Sliding window rate limiter with FastAPI

import time
from fastapi import FastAPI, Request
from fastapi.responses import JSONResponse
import redis

app = FastAPI()
r = redis.Redis(host="localhost", port=6379, db=0, decode_responses=True)

def sliding_window_limit(key: str, limit: int, window: int) -> bool:
    lua_script = """
        local key = KEYS[1]
        local limit = tonumber(ARGV[1])
        local window = tonumber(ARGV[2])
        local now = tonumber(ARGV[3])

        redis.call("ZREMRANGEBYSCORE", key, 0, now - window)
        local count = redis.call("ZCARD", key)

        if count < limit then
            redis.call("ZADD", key, now, now .. "-" .. math.random())
            redis.call("EXPIRE", key, window)
            return 1
        else
            return 0
        end
    """

    now = time.time()
    result = r.eval(lua_script, 1, key, limit, window, now)
    return bool(result)

@app.middleware("http")
async def sliding_window_middleware(request: Request, call_next):
    if request.url.path.startswith("/api/"):
        client_ip = request.client.host
        key = f"sliding_window:{client_ip}"
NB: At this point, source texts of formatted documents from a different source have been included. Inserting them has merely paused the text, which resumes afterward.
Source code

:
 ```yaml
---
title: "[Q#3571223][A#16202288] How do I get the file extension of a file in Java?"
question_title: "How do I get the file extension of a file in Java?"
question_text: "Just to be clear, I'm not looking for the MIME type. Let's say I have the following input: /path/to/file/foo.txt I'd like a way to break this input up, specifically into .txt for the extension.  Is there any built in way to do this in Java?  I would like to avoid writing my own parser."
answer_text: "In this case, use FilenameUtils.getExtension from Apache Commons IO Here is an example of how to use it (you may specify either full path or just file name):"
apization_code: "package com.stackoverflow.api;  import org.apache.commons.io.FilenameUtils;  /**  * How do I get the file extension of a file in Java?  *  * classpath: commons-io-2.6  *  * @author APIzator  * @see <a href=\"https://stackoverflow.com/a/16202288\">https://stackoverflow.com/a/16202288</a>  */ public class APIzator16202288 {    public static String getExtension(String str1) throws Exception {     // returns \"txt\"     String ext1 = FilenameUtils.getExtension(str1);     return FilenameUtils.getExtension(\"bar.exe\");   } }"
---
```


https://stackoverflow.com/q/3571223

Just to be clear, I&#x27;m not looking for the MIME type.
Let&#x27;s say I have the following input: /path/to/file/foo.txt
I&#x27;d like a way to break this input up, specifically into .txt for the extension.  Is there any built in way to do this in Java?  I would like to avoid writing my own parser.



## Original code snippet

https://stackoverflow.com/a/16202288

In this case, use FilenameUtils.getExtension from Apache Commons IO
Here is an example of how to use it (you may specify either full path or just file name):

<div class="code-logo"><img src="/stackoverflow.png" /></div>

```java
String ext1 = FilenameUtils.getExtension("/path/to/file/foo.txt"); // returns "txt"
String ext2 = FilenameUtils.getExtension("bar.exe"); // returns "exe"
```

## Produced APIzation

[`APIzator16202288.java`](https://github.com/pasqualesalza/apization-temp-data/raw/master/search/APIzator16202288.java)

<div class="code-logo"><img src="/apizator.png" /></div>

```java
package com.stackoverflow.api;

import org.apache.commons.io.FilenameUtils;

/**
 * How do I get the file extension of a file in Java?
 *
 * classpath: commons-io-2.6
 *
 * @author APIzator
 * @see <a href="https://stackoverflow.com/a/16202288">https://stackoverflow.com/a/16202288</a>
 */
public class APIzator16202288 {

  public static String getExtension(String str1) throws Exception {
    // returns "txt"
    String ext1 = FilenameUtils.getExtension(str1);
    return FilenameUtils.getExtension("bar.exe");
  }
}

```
        if not sliding_window_limit(key, limit=60, window=60):
            return JSONResponse(
                status_code=429,
                content={"error": "Too many requests", "window": "60 seconds", "limit": 60}
            )

    return await call_next(request)

Per-endpoint rate limits with FastAPI dependency

from fastapi import FastAPI, Depends, HTTPException, Request
import time

app = FastAPI()

class RateLimiter:
    def __init__(self, capacity: int, refill_rate: float):
        self.capacity = capacity
        self.refill_rate = refill_rate
        self._buckets: dict[str, tuple[float, float]] = {}

    def check(self, key: str) -> None:
        now = time.monotonic()
        if key in self._buckets:
            tokens, last_refill = self._buckets[key]
            elapsed = now - last_refill
            tokens = min(self.capacity, tokens + elapsed * self.refill_rate)
        else:
            tokens = self.capacity

        if tokens < 1:
            raise HTTPException(
                status_code=429,
                detail=f"Rate limit exceeded. Capacity: {self.capacity}, refill: {self.refill_rate}/s"
            )

        self._buckets[key] = (tokens - 1, now)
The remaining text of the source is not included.